The White House finally acknowledged the spectacular public disaster of
Obamacare's Internet exchange infrastructure during Monday's Rose Garden
infomercial. But President Shamwow and his sales team are AWOL on the
bureaucratic ravages of the federal electronic medical records mandate.
Modernized data collection is a worthy goal, of course. But distracted
doctors are seeing "more pixels than patients," Dr. DiNubile observes, and
the EMR edict is foisting "dangerous user-unfriendly technology" on
physicians and patients.

Instead of concentrating on care, doctors face exhausting regulatory
battles over the definition of "meaningful use" of technology, skyrocketing
costs and unwarranted Big Brother intrusions on the practice of medicine.

As I reported last year, Obamacare's top-down, tax-subsidized, job-killing,
privacy-undermining electronic record-sharing scheme has been a big fat
bust. More than $4 billion in "incentives" has been doled out to force
doctors and hospitals to convert and upgrade by 2015. But favored EMR
vendors, including Obama bundler Judy Faulkner's Epic Systems, have
undermined rather than enhanced interoperability. Oversight remains lax.
And after hyping the alleged benefits for nearly a decade, the RAND
Corporation finally 'fessed up that its cost-savings predictions of $81
billion a year — used repeatedly to support the Obama EMR mandate — were
(like every other Obamacare promise) vastly overstated.

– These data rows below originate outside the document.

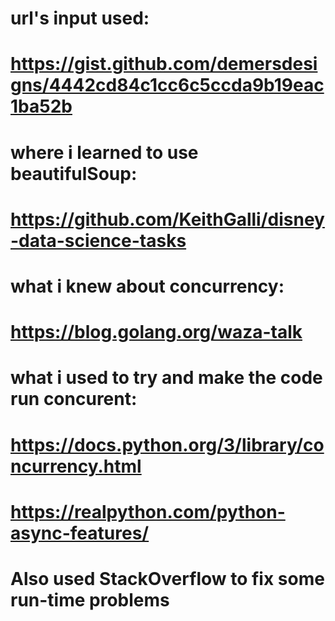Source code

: # url's input used:
# https://gist.github.com/demersdesigns/4442cd84c1cc6c5ccda9b19eac1ba52b
#
# where i learned to use beautifulSoup:
# https://github.com/KeithGalli/disney-data-science-tasks
#
# what i knew about concurrency:
# https://blog.golang.org/waza-talk
#
# what i used to try and make the code run concurent:
# https://docs.python.org/3/library/concurrency.html
# https://realpython.com/python-async-features/
#
#
# Also used StackOverflow to fix some run-time problems
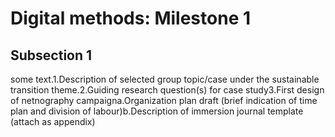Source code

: # Digital methods: Milestone 1

## Subsection 1


some text.1.Description of selected group topic/case under the sustainable transition theme.2.Guiding research question(s) for case study3.First design of netnography campaigna.Organization plan draft (brief indication of time plan and division of labour)b.Description of immersion journal template (attach as appendix)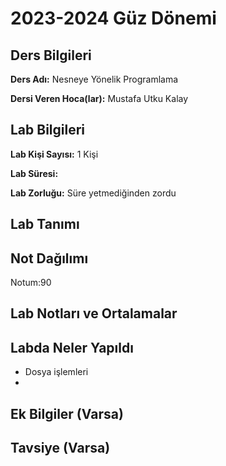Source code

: # 2023-2024 Güz Dönemi

## Ders Bilgileri
**Ders Adı:** Nesneye Yönelik Programlama

**Dersi Veren Hoca(lar):** Mustafa Utku Kalay

## Lab Bilgileri

**Lab Kişi Sayısı:** 1 Kişi

**Lab Süresi:** 

**Lab Zorluğu:** Süre yetmediğinden zordu

## Lab Tanımı

## Not Dağılımı
Notum:90

## Lab Notları ve Ortalamalar

## Labda Neler Yapıldı
* Dosya işlemleri
* 


## Ek Bilgiler (Varsa)

## Tavsiye (Varsa)
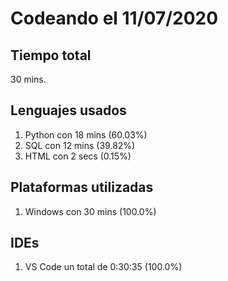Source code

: # Codeando el 11/07/2020

## Tiempo total
30 mins.

## Lenguajes usados
1. Python con 18 mins (60.03%)
1. SQL con 12 mins (39.82%)
1. HTML con 2 secs (0.15%)

## Plataformas utilizadas
1. Windows con 30 mins (100.0%)

## IDEs
1. VS Code un total de 0:30:35 (100.0%)
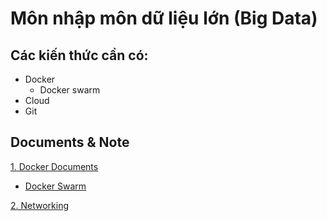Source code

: # Môn nhập môn dữ liệu lớn (Big Data)

## Các kiến thức cần có:
- Docker
  - Docker swarm
- Cloud
- Git

## Documents & Note

[1. Docker Documents](https://docs.docker.com/reference/cli/docker/)

- [Docker Swarm](https://github.com/DoanCongQui/big-data/tree/main/Docker%20swarm)

[2. Networking](https://github.com/DoanCongQui/big-data/tree/main/NetWorking)

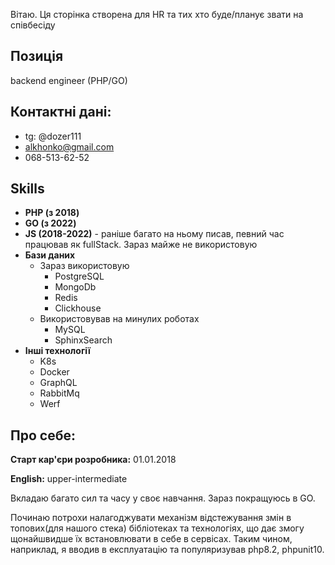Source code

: Вітаю. Ця сторінка створена для HR та тих хто буде/планує звати на співбесіду

## Позиція
backend engineer (PHP/GO)


## Контактні дані:
* tg: @dozer111
* alkhonko@gmail.com
* 068-513-62-52

## Skills

* **PHP (з 2018)**
* **GO (з 2022)**
* **JS (2018-2022)** - раніше багато на ньому писав, певний час працював як fullStack. Зараз майже не використовую
* **Бази даних**
  * Зараз використовую
    * PostgreSQL
    * MongoDb
    * Redis
    * Clickhouse
  * Використовував на минулих роботах
    * MySQL
    * SphinxSearch
* **Інші технології**
  * K8s
  * Docker
  * GraphQL
  * RabbitMq
  * Werf


## Про себе:

**Старт кар'єри розробника:** 01.01.2018

**English:** upper-intermediate

Вкладаю багато сил та часу у своє навчання. Зараз покращуюсь в GO. 

Починаю потрохи налагоджувати механізм відстежування змін в топових(для нашого стека) бібліотеках та технологіях, що дає змогу щонайшвидше їх встановлювати в себе в сервісах. Таким чином, наприклад, я вводив в експлуатацію та популяризував php8.2, phpunit10.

In June, the Annals of Emergency Medicine published a study warning that
the "rush to capitalize on the huge federal investment of $30 billion for
the adoption of electronic medical records led to some unfortunate and
unintended consequences" tied to "communication failure, poor data display,
wrong order/wrong patient errors and alert fatigue." Also this summer,
Massachusetts reported that 60 percent of doctors could not meet the EMR
mandate and face potential loss of their licenses in 2015. And a few weeks
ago, the American College of Physicians pleaded with the feds to delay the
mandate's data collection, certification and reporting requirements.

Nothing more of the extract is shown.